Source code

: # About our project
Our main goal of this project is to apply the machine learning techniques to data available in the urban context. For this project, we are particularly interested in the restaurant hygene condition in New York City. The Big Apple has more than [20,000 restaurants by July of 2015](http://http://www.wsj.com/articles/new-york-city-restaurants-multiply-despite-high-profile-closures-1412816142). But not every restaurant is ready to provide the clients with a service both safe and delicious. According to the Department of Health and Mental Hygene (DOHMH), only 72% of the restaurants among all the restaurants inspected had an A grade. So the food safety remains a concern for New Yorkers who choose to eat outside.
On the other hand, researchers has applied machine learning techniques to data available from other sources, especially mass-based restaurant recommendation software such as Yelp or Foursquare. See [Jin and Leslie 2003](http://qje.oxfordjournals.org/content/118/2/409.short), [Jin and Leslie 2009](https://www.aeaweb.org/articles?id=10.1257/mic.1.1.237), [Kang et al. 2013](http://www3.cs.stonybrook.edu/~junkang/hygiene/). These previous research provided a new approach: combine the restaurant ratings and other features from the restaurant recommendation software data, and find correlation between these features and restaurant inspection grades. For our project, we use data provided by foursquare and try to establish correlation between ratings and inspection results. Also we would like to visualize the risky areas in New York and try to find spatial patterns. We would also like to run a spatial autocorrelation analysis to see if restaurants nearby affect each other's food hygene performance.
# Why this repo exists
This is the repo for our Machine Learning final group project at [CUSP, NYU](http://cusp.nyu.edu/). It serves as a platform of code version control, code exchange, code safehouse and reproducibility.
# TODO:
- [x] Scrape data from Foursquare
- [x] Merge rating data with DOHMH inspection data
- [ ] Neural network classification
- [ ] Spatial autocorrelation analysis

...

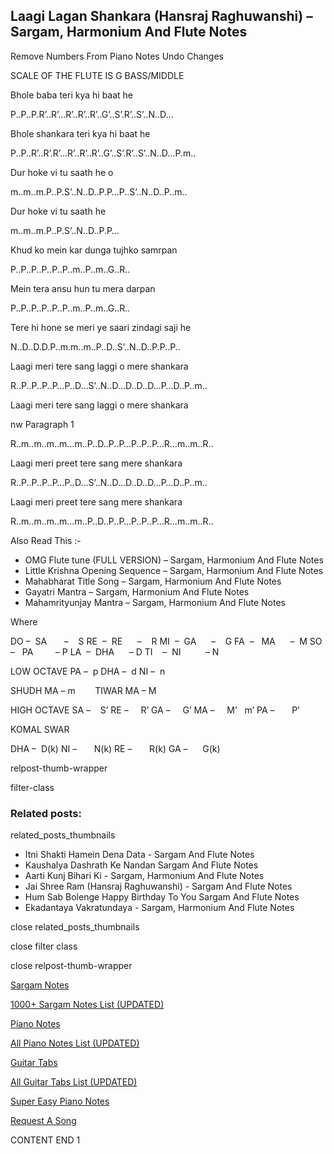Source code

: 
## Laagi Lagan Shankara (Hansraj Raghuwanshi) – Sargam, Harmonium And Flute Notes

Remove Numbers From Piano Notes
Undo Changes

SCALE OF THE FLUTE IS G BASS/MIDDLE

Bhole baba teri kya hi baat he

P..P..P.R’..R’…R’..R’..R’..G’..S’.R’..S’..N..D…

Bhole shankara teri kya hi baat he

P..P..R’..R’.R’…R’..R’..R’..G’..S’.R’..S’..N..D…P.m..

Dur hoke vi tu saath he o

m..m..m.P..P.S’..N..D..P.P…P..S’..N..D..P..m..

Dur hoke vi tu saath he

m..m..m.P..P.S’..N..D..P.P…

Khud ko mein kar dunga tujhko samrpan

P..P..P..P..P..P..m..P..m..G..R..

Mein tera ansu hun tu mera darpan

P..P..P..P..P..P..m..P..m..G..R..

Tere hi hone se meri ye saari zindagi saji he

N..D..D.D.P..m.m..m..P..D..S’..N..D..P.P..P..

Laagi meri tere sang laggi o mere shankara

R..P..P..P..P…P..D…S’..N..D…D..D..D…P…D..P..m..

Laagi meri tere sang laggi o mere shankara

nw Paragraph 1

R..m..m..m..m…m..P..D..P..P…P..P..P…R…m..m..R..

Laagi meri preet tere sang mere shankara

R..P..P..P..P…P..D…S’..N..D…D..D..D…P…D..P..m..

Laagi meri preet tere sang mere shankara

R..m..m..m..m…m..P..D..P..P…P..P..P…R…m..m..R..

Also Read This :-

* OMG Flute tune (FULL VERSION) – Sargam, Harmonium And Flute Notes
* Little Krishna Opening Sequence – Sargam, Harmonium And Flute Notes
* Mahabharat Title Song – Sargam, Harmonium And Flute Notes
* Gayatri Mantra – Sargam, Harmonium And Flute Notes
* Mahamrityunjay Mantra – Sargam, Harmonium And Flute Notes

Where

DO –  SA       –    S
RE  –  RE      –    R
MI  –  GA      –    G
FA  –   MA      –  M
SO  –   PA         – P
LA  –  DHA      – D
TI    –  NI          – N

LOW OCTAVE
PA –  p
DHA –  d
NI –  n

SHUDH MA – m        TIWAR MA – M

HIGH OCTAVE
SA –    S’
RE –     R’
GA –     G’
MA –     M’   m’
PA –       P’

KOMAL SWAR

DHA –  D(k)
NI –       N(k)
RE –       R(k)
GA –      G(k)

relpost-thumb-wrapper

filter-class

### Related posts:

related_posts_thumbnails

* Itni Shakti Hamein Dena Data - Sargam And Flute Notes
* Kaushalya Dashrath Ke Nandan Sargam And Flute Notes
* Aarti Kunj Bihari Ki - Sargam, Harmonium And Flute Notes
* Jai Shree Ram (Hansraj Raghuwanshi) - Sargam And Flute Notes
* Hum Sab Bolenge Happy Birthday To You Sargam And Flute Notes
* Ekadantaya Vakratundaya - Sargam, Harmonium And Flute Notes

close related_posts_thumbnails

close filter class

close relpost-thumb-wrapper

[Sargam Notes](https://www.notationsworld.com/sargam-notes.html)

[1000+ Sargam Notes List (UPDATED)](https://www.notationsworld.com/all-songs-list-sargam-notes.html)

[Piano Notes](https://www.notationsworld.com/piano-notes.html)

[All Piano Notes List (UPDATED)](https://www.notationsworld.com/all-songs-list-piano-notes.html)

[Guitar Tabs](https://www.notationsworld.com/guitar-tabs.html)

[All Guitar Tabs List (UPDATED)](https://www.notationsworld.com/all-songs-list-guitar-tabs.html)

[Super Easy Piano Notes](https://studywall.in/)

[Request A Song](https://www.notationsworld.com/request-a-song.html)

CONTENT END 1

...

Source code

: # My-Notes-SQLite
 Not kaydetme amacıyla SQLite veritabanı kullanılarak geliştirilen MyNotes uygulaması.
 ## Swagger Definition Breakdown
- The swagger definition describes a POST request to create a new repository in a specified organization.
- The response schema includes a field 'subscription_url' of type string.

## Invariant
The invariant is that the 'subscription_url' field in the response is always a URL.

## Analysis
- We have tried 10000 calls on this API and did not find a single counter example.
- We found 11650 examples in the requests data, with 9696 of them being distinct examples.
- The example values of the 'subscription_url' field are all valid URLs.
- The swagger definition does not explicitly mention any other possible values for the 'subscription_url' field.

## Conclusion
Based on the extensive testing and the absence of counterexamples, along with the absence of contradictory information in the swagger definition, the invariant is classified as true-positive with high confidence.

▶ [Work instructions]: Word for word, restate the lines of the listing above starting at the line with "The invariant is that" and ending at the line with "Based on the", and nothing outside them.

▶ [Written solution]:
The invariant is that the 'subscription_url' field in the response is always a URL.

## Analysis
- We have tried 10000 calls on this API and did not find a single counter example.
- We found 11650 examples in the requests data, with 9696 of them being distinct examples.
- The example values of the 'subscription_url' field are all valid URLs.
- The swagger definition does not explicitly mention any other possible values for the 'subscription_url' field.

## Conclusion
Based on the extensive testing and the absence of counterexamples, along with the absence of contradictory information in the swagger definition, the invariant is classified as true-positive with high confidence.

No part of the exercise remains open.